For the most part, I am satisfied with referring to myself as 'Pagan'. I don't dislike the word, even though I wish there were something that carried a little less baggage in mainstream society. Personally, I think that Pagan as an umbrella term pretty much covers all of us who are not adherents of the Abrahamic faiths, including Buddhists, Native Americans, Hindu, Wiccans, polytheists, pantheists and monotheists of many pantheons, occultists, reconstructionists, and those of alternative religions little known in the mainstream. I am well aware that the Latin Paganus loosely means 'country dweller' or 'peasant', and that to more than a few people it is a pejorative term. Much like the word witch, I do think we need to continue to reclaim and redefine the meaning for the general public.
We are never going to do that, however, if we continue to get into heated arguments and flame fests thinly veiled as legitimate dialogue among ourselves. The general public only requires a few meaningful sentences to define Pagan, not a treatise, because due to human nature, anything else is TMI that will not be processed. If more information is asked for or required, then the conversation can certainly continue, but overwhelming the man on the street with a convoluted history in its entirety is just going to have most wishing they never asked. I think we need to get it down to an elevator speech, the theoretical time of an elevator ride, or two minutes, tops.
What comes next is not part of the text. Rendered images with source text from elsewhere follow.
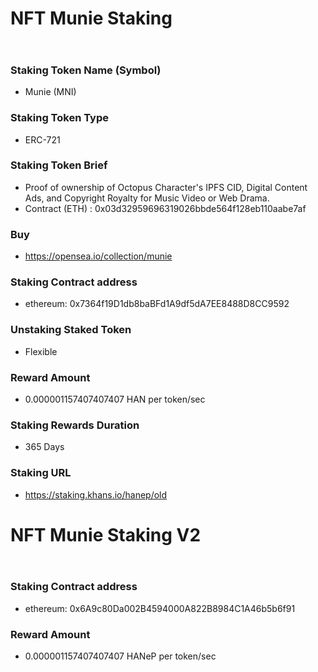 # NFT Munie Staking
``` ```
### Staking Token Name (Symbol)
- Munie (MNI)
``` ```
### Staking Token Type
- ERC-721
``` ```
### Staking Token Brief
- Proof of ownership of Octopus Character's IPFS CID, Digital Content Ads, and Copyright Royalty for Music Video or Web Drama.
- Contract (ETH) : 0x03d32959696319026bbde564f128eb110aabe7af
``` ```
### Buy
- https://opensea.io/collection/munie
``` ```
### Staking Contract address
- ethereum: 0x7364f19D1db8baBFd1A9df5dA7EE8488D8CC9592
``` ```
### Unstaking Staked Token
- Flexible
``` ```
### Reward Amount
- 0.000001157407407407 HAN per token/sec
``` ```
### Staking Rewards Duration
- 365 Days
``` ```
### Staking URL
- https://staking.khans.io/hanep/old
``` ```
# NFT Munie Staking V2
``` ```
### Staking Contract address
- ethereum: 0x6A9c80Da002B4594000A822B8984C1A46b5b6f91
``` ```
### Reward Amount
- 0.000001157407407407 HANeP per token/sec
Maybe it's less of an issue for me because I've been a Pagan for over a quarter of a century or because I am also a Unitarian Universalist. The UUs are governed by seven principles and a set of sources which are only meant as a guideline.Chief among the seven principles is the inherent worth and dignity of everyone, acceptance of one another and encouragement for spiritual growth, a free and responsible search for personal truth and acknowledge in the interconnected web of existence. Since I'm only using this as an example, and not trying to make converts, you can check here for more information if you choose: http://www.uua.org/beliefs
I find these things valid as I define what Pagan is for myself...because I can only define that for myself . I may have my own opinion of what that is, but it is my opinion and matters not one single wit in how another journeys their path even if they identify as Pagan.